*Source material*.
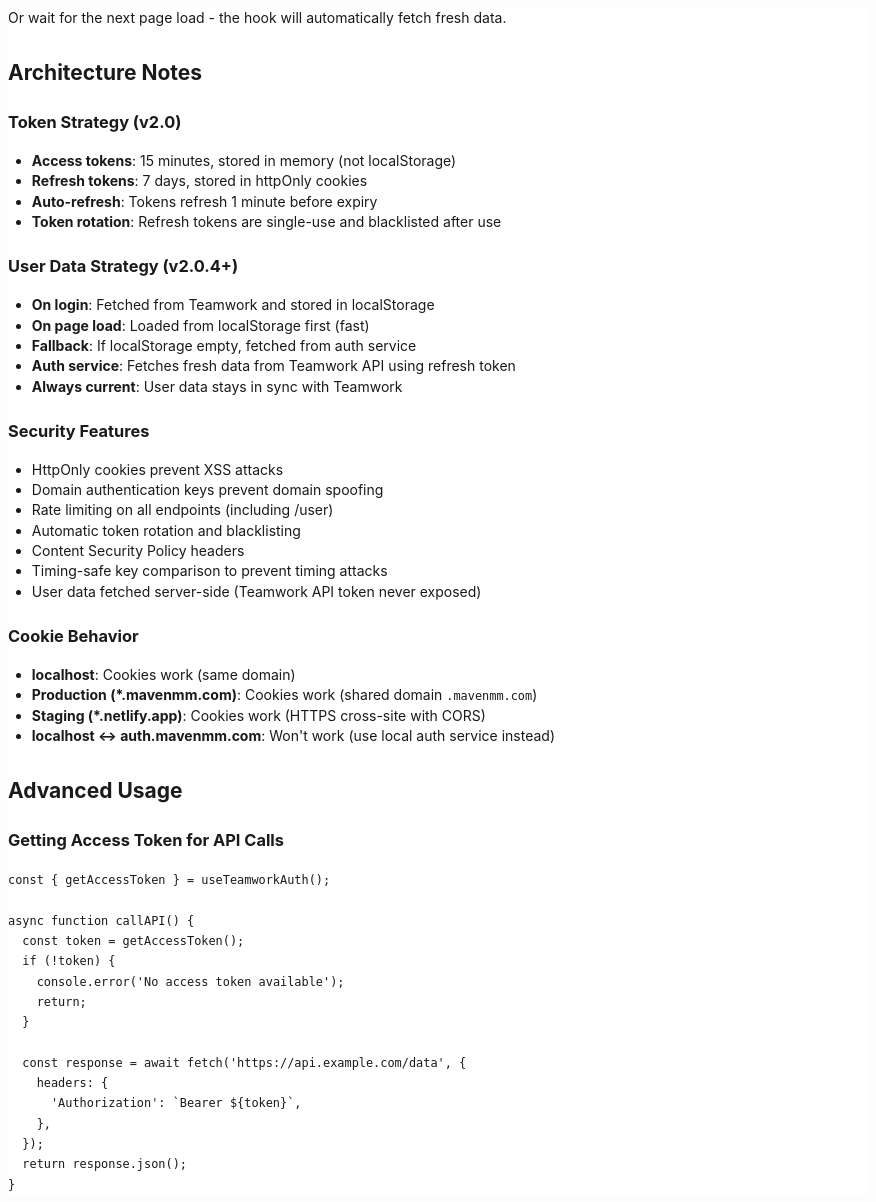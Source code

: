 Or wait for the next page load - the hook will automatically fetch fresh data.

## Architecture Notes

### Token Strategy (v2.0)
- **Access tokens**: 15 minutes, stored in memory (not localStorage)
- **Refresh tokens**: 7 days, stored in httpOnly cookies
- **Auto-refresh**: Tokens refresh 1 minute before expiry
- **Token rotation**: Refresh tokens are single-use and blacklisted after use

### User Data Strategy (v2.0.4+)
- **On login**: Fetched from Teamwork and stored in localStorage
- **On page load**: Loaded from localStorage first (fast)
- **Fallback**: If localStorage empty, fetched from auth service
- **Auth service**: Fetches fresh data from Teamwork API using refresh token
- **Always current**: User data stays in sync with Teamwork

### Security Features
- HttpOnly cookies prevent XSS attacks
- Domain authentication keys prevent domain spoofing
- Rate limiting on all endpoints (including /user)
- Automatic token rotation and blacklisting
- Content Security Policy headers
- Timing-safe key comparison to prevent timing attacks
- User data fetched server-side (Teamwork API token never exposed)

### Cookie Behavior
- **localhost**: Cookies work (same domain)
- **Production (*.mavenmm.com)**: Cookies work (shared domain `.mavenmm.com`)
- **Staging (*.netlify.app)**: Cookies work (HTTPS cross-site with CORS)
- **localhost ↔ auth.mavenmm.com**: Won't work (use local auth service instead)

## Advanced Usage

### Getting Access Token for API Calls
```tsx
const { getAccessToken } = useTeamworkAuth();

async function callAPI() {
  const token = getAccessToken();
  if (!token) {
    console.error('No access token available');
    return;
  }

  const response = await fetch('https://api.example.com/data', {
    headers: {
      'Authorization': `Bearer ${token}`,
    },
  });
  return response.json();
}
```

*Task prompt*.
The records above should be retyped in full and exactly; omit the pictures.

*Answer box*.
Source code

: Or wait for the next page load - the hook will automatically fetch fresh data.

## Architecture Notes

### Token Strategy (v2.0)
- **Access tokens**: 15 minutes, stored in memory (not localStorage)
- **Refresh tokens**: 7 days, stored in httpOnly cookies
- **Auto-refresh**: Tokens refresh 1 minute before expiry
- **Token rotation**: Refresh tokens are single-use and blacklisted after use

### User Data Strategy (v2.0.4+)
- **On login**: Fetched from Teamwork and stored in localStorage
- **On page load**: Loaded from localStorage first (fast)
- **Fallback**: If localStorage empty, fetched from auth service
- **Auth service**: Fetches fresh data from Teamwork API using refresh token
- **Always current**: User data stays in sync with Teamwork

### Security Features
- HttpOnly cookies prevent XSS attacks
- Domain authentication keys prevent domain spoofing
- Rate limiting on all endpoints (including /user)
- Automatic token rotation and blacklisting
- Content Security Policy headers
- Timing-safe key comparison to prevent timing attacks
- User data fetched server-side (Teamwork API token never exposed)

### Cookie Behavior
- **localhost**: Cookies work (same domain)
- **Production (*.mavenmm.com)**: Cookies work (shared domain `.mavenmm.com`)
- **Staging (*.netlify.app)**: Cookies work (HTTPS cross-site with CORS)
- **localhost ↔ auth.mavenmm.com**: Won't work (use local auth service instead)

## Advanced Usage

### Getting Access Token for API Calls
```tsx
const { getAccessToken } = useTeamworkAuth();

async function callAPI() {
  const token = getAccessToken();
  if (!token) {
    console.error('No access token available');
    return;
  }

  const response = await fetch('https://api.example.com/data', {
    headers: {
      'Authorization': `Bearer ${token}`,
    },
  });
  return response.json();
}
```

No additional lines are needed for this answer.